Today’s statement on the economy is a clear opportunity to confront some of the vulnerabilities that covid-19 is exploiting, including rising unemployment and the ever-present climate emergency. Without greater and targeted intervention, both those intertwined crises will exacerbate class inequalities and severely damage living standards.
After borrowing “Jobs, jobs, jobs”, the Government’s latest strap line is “Build, build, build”, but that is not enough. We also need to “Make, make, make”, with a hands-on, interventionist approach to manufacturing to stimulate growth in our communities. We need bold, innovative solutions to reinvigorate a greener job market.
Two predominant sectors in my constituency of Luton South are aviation and automotive, and they would both benefit dramatically from a targeted economic strategy that roots a green recovery in our communities to ensure that local people reap the rewards of growth in their area. A 21st century industrial strategy requires an end to economic short-termism and a greater focus on the creation of quality, unionised green jobs.
I am a member of Unite the union, the recent report of which, “Manufacturing Matters”, evidences the need for strategic state investment to reinvigorate the UK’s manufacturing base and create new sustainable employment and education opportunities in our communities. In Luton, this could be represented by additional support for Vauxhall to help its transition towards the manufacture of electric vehicles. Such an approach is not radical; the French Government have already adopted a similar strategy.
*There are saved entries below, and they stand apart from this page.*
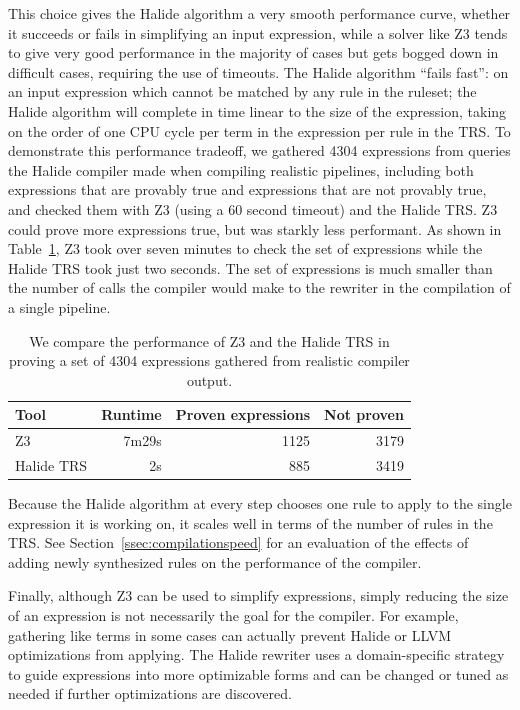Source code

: \documentclass[acmsmall,review]{acmart}\settopmatter{printfolios=true,printccs=false,printacmref=false}
\begin{document}
This choice gives the Halide algorithm a very smooth performance curve, whether it succeeds or fails in simplifying an input expression, while a solver like Z3 tends to give very good performance in the majority of cases but gets bogged down in difficult cases, requiring the use of timeouts. The Halide algorithm ``fails fast'': on an input expression which cannot be matched by any rule in the ruleset; the Halide algorithm will complete in time linear to the size of the expression, taking on the order of one CPU cycle per term in the expression per rule in the TRS. To demonstrate this performance tradeoff, we gathered 4304 expressions from queries the Halide compiler made when compiling realistic pipelines, including both expressions that are provably true and expressions that are not provably true, and checked them with Z3 (using a 60 second timeout) and the Halide TRS. Z3 could prove more expressions true, but was starkly less performant. As shown in Table~\ref{tab:simplifiervsz3}, Z3 took over seven minutes to check the set of expressions while the Halide TRS took just two seconds. The set of expressions is much smaller than the number of calls the compiler would make to the rewriter in the compilation of a single pipeline.

\begin{table}
\caption{We compare the performance of Z3 and the Halide TRS in proving a set of 4304 expressions gathered from realistic compiler output.}
\begin{tabular}{l|r|r|r}
Tool & Runtime & Proven expressions & Not proven \\
\hline
Z3 & 7m29s & 1125 & 3179 \\
Halide TRS & 2s & 885 & 3419 
\end{tabular}
\label{tab:simplifiervsz3}
\end{table}

Because the Halide algorithm at every step chooses one rule to apply to the single expression it is working on, it scales well in terms of the number of rules in the TRS. See Section~\ref{ssec:compilationspeed} for an evaluation of the effects of adding newly synthesized rules on the performance of the compiler. 

Finally, although Z3 can be used to simplify expressions, simply reducing the size of an expression is not necessarily the goal for the compiler. For example, gathering like terms in some cases can actually prevent Halide or LLVM optimizations from applying. The Halide rewriter uses a domain-specific strategy to guide expressions into more optimizable forms and can be changed or tuned as needed if further optimizations are discovered. 
\end{document}
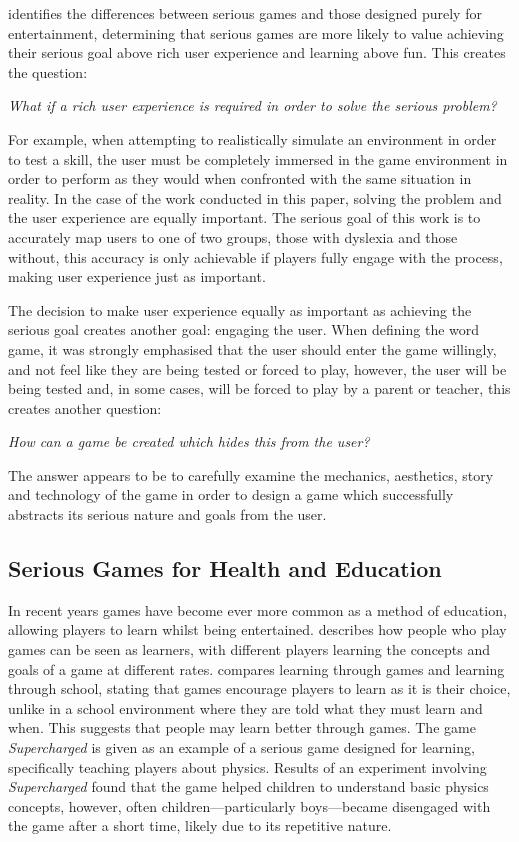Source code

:\documentclass[journal]{IEEEtran}
\newcommand{\cquestion}[1]{\begin{center}
							\textit{#1?}
						\end{center}
					}
\begin{document}
\cite{SeriousOverview} identifies the differences between serious games and those designed purely for entertainment, determining that serious games are more likely to value achieving their serious goal above rich user experience and learning above fun. This creates the question:
\cquestion{What if a rich user experience is required in order to solve the serious problem}

For example, when attempting to realistically simulate an environment in order to test a skill, the user must be completely immersed in the game environment in order to perform as they would when confronted with the same situation in reality. 
In the case of the work conducted in this paper, solving the problem and the user experience are equally important. The serious goal of this work is to accurately map users to one of two groups, those with dyslexia and those without, this accuracy is only achievable if players fully engage with the process, making user experience just as important. 

The decision to make user experience equally as important as achieving the serious goal creates another goal: engaging the user. When defining the word game, it was strongly emphasised that the user should enter the game willingly, and not feel like they are being tested or forced to play, however, the user will be being tested and, in some cases, will be forced to play by a parent or teacher, this creates another question:
\cquestion{How can a game be created which hides this from the user}

The answer appears to be to carefully examine the mechanics, aesthetics, story and technology of the game in order to design a game which successfully abstracts its serious nature and goals from the user.

\subsection{Serious Games for Health and Education}
In recent years games have become ever more common as a method of education\cite{stapleton2004}, allowing players to learn whilst being entertained.
 \cite{stapleton2004} describes how people who play games can be seen as learners, with different players learning the concepts and goals of a game at different rates. \cite{stapleton2004} compares learning through games and learning through school, stating that games encourage players to learn as it is their choice, unlike in a school environment where they are told what they must learn and when. This suggests that people may learn better through games.
The game \emph{Supercharged} is given as an example of a serious game designed for learning, specifically teaching players about physics\cite{supercharged}. Results of an experiment involving \emph{Supercharged} found that the game helped children to understand basic physics concepts, however, often children---particularly boys---became disengaged with the game after a short time\cite{supercharged}, likely due to its repetitive nature.
\end{document}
Green economic growth must be built into inclusive local economies. Anchor institutions must drive the green transition. Local authorities must be empowered to construct green local infrastructure, including clean local transport systems and electric vehicle charging points. This would create skilled green jobs that are fit for the 21st century.
The Government have a unique window of opportunity to accelerate a green transition in the aviation sector. A targeted economic package would protect thousands of jobs and stimulate a sectorial transition towards net zero. Commitments attached to economic support could include strict time-bound decarbonisation expectations and obligations to adopt cleaner fuels and low emission technologies. A green aviation package would save jobs in Luton during the pandemic while creating a thriving, sustainable job market for future generations.
The UK needs an economic strategy that directly lifts people out of economic insecurity, gives them secure, quality jobs and protects our climate for future generations. This will be achieved only through a state-driven industrial strategy; the market will not deliver it. I urge the Government to put people and their living standards first.